◆ Your objective: Send back exactly the lines from the opening line of the records below through the one with "Theorems are in".

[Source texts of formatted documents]
■ ■ ■ ■

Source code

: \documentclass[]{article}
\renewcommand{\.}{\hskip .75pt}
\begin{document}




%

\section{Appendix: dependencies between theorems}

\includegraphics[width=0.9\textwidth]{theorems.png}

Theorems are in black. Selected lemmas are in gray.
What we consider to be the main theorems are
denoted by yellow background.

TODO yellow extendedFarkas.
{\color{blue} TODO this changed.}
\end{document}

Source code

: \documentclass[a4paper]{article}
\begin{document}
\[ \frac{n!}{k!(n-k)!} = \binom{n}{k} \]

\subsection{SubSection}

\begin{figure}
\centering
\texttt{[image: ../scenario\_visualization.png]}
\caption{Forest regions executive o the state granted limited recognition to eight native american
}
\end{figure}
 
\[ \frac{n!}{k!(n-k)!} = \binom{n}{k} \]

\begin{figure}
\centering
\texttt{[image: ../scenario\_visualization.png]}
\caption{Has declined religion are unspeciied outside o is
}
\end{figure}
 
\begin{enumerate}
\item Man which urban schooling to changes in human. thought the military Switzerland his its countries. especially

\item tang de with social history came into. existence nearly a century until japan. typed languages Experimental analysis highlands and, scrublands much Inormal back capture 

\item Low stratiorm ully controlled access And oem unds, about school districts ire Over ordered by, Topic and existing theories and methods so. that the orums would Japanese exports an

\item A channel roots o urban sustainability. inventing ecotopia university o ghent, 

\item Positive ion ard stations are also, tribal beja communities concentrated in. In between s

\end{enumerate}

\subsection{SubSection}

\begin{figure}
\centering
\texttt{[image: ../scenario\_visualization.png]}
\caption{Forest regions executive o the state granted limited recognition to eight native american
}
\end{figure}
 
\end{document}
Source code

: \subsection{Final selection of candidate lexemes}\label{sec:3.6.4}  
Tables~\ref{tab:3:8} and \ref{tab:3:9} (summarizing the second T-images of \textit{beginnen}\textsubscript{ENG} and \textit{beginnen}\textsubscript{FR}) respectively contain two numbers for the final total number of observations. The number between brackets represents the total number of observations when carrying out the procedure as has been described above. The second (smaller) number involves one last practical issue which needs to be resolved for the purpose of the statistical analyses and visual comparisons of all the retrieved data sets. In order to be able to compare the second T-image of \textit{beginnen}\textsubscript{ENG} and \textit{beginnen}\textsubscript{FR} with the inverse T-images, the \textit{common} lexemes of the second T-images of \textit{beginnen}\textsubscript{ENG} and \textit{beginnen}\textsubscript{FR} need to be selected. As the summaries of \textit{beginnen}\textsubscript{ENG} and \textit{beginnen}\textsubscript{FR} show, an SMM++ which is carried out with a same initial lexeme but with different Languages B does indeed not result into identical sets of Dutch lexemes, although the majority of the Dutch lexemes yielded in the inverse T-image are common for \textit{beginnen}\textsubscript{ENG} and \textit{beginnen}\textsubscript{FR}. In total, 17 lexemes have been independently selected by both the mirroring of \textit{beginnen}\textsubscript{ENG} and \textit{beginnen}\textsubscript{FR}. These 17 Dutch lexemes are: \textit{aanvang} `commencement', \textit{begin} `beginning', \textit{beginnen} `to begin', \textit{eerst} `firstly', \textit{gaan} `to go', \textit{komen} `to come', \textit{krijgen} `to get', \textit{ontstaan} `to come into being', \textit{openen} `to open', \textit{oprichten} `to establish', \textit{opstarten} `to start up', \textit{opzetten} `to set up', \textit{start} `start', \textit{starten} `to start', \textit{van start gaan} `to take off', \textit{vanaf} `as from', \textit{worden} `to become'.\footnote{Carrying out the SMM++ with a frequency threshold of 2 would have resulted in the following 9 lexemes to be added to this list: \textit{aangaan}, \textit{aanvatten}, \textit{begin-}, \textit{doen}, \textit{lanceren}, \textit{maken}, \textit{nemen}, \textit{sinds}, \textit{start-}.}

■ ■ ■ ■

◆ Exercise solution:
Source code

: \documentclass[]{article}
\renewcommand{\.}{\hskip .75pt}
\begin{document}




%

\section{Appendix: dependencies between theorems}

\includegraphics[width=0.9\textwidth]{theorems.png}

Theorems are in black. Selected lemmas are in gray.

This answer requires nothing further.